### What the task requires
Please copy each line from the entries that contains the string "때문이다".

[Opening Extracted material section]

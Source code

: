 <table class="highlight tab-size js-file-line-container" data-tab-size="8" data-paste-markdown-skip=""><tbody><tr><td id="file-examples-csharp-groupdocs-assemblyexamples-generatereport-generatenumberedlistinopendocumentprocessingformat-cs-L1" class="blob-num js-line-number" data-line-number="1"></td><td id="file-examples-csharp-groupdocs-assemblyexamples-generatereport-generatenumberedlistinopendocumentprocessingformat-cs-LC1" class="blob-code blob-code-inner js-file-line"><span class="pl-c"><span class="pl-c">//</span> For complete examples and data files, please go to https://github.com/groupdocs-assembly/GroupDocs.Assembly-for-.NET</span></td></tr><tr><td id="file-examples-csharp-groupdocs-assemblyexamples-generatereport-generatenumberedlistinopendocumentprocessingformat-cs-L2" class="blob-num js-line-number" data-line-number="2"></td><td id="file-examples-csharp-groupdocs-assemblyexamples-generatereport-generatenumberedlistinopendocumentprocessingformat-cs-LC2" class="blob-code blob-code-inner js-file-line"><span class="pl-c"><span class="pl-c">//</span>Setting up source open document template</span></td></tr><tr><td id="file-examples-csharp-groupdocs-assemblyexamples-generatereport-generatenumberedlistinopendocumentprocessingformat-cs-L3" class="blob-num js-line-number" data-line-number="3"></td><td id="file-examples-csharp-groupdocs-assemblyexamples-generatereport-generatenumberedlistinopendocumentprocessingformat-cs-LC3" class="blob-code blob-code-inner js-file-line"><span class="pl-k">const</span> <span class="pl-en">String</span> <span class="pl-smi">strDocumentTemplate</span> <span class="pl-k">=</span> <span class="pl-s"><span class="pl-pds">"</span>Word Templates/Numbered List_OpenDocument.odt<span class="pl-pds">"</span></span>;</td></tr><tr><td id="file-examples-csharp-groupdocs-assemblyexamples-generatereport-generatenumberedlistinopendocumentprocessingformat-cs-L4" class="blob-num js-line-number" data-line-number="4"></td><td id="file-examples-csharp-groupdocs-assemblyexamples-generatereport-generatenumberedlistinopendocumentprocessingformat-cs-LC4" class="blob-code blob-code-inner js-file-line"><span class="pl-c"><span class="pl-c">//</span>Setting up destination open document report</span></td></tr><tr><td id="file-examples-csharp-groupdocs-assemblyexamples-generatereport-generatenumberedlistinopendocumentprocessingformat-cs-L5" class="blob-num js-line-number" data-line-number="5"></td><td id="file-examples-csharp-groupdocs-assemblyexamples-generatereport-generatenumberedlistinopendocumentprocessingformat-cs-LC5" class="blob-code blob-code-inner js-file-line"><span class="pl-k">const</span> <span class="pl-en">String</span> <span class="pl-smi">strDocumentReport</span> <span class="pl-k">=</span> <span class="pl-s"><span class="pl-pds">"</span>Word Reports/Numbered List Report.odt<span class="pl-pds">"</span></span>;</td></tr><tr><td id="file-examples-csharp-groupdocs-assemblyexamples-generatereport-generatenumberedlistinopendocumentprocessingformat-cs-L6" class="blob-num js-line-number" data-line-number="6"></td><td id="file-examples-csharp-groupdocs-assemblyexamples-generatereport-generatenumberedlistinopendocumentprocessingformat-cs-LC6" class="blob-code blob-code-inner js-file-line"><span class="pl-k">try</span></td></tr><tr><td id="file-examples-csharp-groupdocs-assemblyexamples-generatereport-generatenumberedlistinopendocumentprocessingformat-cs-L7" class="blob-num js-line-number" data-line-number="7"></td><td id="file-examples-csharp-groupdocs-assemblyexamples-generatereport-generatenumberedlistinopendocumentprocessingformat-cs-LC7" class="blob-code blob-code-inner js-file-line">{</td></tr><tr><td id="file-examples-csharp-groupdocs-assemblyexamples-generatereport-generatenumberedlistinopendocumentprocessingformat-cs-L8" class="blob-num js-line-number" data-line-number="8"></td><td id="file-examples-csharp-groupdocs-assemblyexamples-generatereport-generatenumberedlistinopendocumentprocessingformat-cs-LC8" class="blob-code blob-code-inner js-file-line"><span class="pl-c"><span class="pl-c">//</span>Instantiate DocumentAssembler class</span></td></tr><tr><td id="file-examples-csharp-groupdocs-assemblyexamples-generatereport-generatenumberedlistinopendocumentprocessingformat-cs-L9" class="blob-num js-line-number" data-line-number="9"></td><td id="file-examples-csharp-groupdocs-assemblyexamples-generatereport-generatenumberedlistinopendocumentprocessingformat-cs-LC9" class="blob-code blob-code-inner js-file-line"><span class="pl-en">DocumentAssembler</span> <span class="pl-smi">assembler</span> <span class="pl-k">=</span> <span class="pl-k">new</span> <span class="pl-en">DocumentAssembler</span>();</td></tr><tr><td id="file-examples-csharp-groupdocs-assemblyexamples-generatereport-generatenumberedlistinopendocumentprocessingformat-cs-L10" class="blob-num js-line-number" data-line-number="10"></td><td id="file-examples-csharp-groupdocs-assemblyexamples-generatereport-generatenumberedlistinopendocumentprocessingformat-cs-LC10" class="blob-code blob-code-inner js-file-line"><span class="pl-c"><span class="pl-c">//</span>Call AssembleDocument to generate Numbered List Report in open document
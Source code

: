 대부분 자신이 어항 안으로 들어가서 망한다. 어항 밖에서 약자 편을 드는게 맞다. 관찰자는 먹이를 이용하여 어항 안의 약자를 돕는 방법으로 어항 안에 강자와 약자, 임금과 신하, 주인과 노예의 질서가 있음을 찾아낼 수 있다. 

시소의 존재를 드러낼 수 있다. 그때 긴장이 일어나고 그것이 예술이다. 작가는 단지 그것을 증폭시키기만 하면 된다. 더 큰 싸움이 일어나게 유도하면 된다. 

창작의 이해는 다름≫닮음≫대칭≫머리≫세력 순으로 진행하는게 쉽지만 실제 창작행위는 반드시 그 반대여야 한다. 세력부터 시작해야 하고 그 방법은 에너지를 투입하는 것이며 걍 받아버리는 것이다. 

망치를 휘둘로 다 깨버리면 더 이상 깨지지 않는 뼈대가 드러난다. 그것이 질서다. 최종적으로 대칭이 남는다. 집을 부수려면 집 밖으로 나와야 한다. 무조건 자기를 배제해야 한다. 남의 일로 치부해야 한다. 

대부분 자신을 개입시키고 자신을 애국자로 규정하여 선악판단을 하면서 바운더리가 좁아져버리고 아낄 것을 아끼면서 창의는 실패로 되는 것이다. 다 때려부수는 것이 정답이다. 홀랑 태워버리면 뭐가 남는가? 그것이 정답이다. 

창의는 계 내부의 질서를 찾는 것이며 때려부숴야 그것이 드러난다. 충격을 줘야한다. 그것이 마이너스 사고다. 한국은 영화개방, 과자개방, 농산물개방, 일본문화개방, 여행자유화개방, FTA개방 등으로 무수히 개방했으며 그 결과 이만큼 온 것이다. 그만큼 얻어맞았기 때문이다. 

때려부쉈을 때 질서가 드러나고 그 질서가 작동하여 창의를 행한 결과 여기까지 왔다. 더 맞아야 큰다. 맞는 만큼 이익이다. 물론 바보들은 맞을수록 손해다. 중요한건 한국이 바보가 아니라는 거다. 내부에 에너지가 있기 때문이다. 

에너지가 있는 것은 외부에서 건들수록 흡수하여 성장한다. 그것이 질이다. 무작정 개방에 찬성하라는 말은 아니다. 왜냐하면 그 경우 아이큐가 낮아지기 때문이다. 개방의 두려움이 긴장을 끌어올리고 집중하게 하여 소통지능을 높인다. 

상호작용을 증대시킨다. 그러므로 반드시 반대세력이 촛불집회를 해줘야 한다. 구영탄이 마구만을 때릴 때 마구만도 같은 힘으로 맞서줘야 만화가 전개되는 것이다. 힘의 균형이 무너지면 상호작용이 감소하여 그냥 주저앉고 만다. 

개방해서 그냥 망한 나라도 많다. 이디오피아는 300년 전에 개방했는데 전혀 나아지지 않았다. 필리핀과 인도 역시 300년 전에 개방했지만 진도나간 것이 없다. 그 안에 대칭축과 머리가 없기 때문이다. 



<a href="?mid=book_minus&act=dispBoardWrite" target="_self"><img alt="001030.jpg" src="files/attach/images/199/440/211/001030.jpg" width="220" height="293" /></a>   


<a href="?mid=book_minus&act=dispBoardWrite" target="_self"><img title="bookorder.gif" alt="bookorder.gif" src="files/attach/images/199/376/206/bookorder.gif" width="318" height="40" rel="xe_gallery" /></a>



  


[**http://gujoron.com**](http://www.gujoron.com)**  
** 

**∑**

[Closing Extracted material section]

### Written solution
창의는 계 내부의 질서를 찾는 것이며 때려부숴야 그것이 드러난다. 충격을 줘야한다. 그것이 마이너스 사고다. 한국은 영화개방, 과자개방, 농산물개방, 일본문화개방, 여행자유화개방, FTA개방 등으로 무수히 개방했으며 그 결과 이만큼 온 것이다. 그만큼 얻어맞았기 때문이다. 
때려부쉈을 때 질서가 드러나고 그 질서가 작동하여 창의를 행한 결과 여기까지 왔다. 더 맞아야 큰다. 맞는 만큼 이익이다. 물론 바보들은 맞을수록 손해다. 중요한건 한국이 바보가 아니라는 거다. 내부에 에너지가 있기 때문이다. 
에너지가 있는 것은 외부에서 건들수록 흡수하여 성장한다. 그것이 질이다. 무작정 개방에 찬성하라는 말은 아니다. 왜냐하면 그 경우 아이큐가 낮아지기 때문이다. 개방의 두려움이 긴장을 끌어올리고 집중하게 하여 소통지능을 높인다. 
개방해서 그냥 망한 나라도 많다. 이디오피아는 300년 전에 개방했는데 전혀 나아지지 않았다. 필리핀과 인도 역시 300년 전에 개방했지만 진도나간 것이 없다. 그 안에 대칭축과 머리가 없기 때문이다. 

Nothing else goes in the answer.